Work instructions ::
The line containing "## Features" marks where to begin; quote it and every line after it through the end of the data, exactly as written.

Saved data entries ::
○ ○ ○ ○
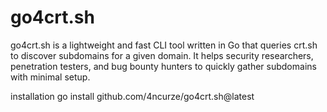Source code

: # go4crt.sh
go4crt.sh is a lightweight and fast CLI tool written in Go that queries crt.sh to discover subdomains for a given domain. It helps security researchers, penetration testers, and bug bounty hunters to quickly gather subdomains with minimal setup.



installation 
go install github.com/4ncurze/go4crt.sh@latest
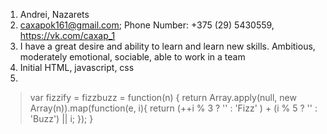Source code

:1. Andrei, Nazarets
2. caxapok161@gmail.com; Phone Number: +375 (29) 5430559, https://vk.com/caxap_1
3. I have a great desire and ability to learn and learn new skills. Ambitious, moderately emotional, sociable, able to work in a team
4. Initial HTML, javascript, css
5. 
>var fizzify = fizzbuzz = function(n)
>{
>  return Array.apply(null, new Array(n)).map(function(e, i){
>    return (++i % 3 ? '' : 'Fizz' ) + (i % 5 ? '' : 'Buzz') || i;
>  }); 
>}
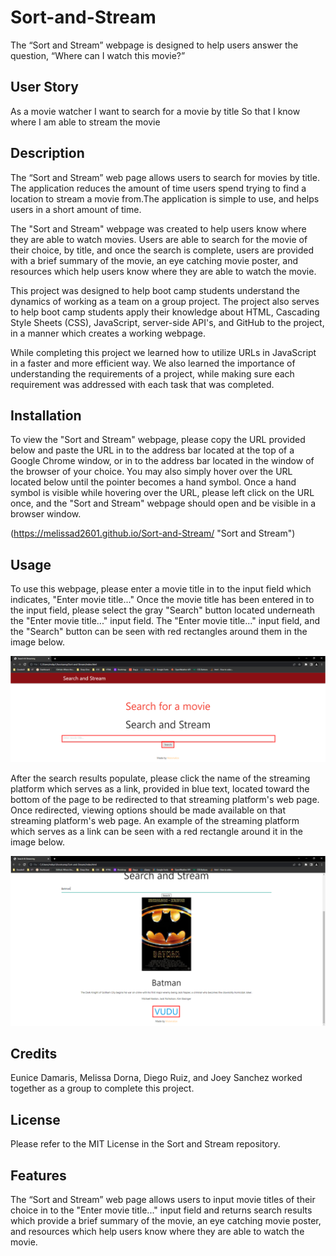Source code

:# Sort-and-Stream
The “Sort and Stream” webpage is designed to help users answer the question, “Where can I watch this movie?” 

## User Story

As a movie watcher
I want to search for a movie by title
So that I know where I am able to stream the movie

## Description

The “Sort and Stream” web page allows users to search for movies by title. The application reduces the amount of time users spend trying to find a location to stream a movie from.The application is simple to use, and helps users in a short amount of time.

The "Sort and Stream" webpage was created to help users know where they are able to watch movies. Users are able to search for the movie of their choice, by title, and once the search is complete, users are provided with a brief summary of the movie, an eye catching movie poster, and resources which help users know where they are able to watch the movie.

This project was designed to help boot camp students understand the dynamics of working as a team on a group project. The project also serves to help boot camp students apply their knowledge about HTML, Cascading Style Sheets (CSS), JavaScript, server-side API's, and GitHub to the project, in a manner which creates a working webpage.

While completing this project we learned how to utilize URLs in JavaScript in a faster and more efficient way. We also learned the importance of understanding the requirements of a project, while making sure each requirement was addressed with each task that was completed.

## Installation

To view the "Sort and Stream" webpage, please copy the URL provided below and paste the URL in to the address bar located at the top of a Google Chrome window, or in to the address bar located in the window of the browser of your choice. You may also simply hover over the URL located below until the pointer becomes a hand symbol. Once a hand symbol is visible while hovering over the URL, please left click on the URL once, and the "Sort and Stream" webpage should open and be visible in a browser window.

(https://melissad2601.github.io/Sort-and-Stream/ "Sort and Stream")

## Usage

To use this webpage, please enter a movie title in to the input field which indicates, "Enter movie title..." Once the movie title has been entered in to the input field, please select the gray "Search" button located underneath the "Enter movie title..." input field. The "Enter movie title..." input field, and the "Search" button can be seen with red rectangles around them in the image below.

![alt text](/Assets/images/README-Usage-Guide-Search-Fields.PNG)

After the search results populate, please click the name of the streaming platform which serves as a link, provided in blue text, located toward the bottom of the page to be redirected to that streaming platform's web page. Once redirected, viewing options should be made available on that streaming platform's web page. An example of the streaming platform which serves as a link can be seen with a red rectangle around it in the image below.

![alt text](/Assets/images/README-Usage-Guide-Streaming-App.PNG)

## Credits

Eunice Damaris, Melissa Dorna, Diego Ruiz, and Joey Sanchez worked together as a group to complete this project.

## License

Please refer to the MIT License in the Sort and Stream repository.

## Features

The “Sort and Stream” web page allows users to input movie titles of their choice in to the "Enter movie title..." input field and returns search results which provide a brief summary of the movie, an eye catching movie poster, and resources which help users know where they are able to watch the movie.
○ ○ ○ ○
Answer box ::
## Features

The “Sort and Stream” web page allows users to input movie titles of their choice in to the "Enter movie title..." input field and returns search results which provide a brief summary of the movie, an eye catching movie poster, and resources which help users know where they are able to watch the movie.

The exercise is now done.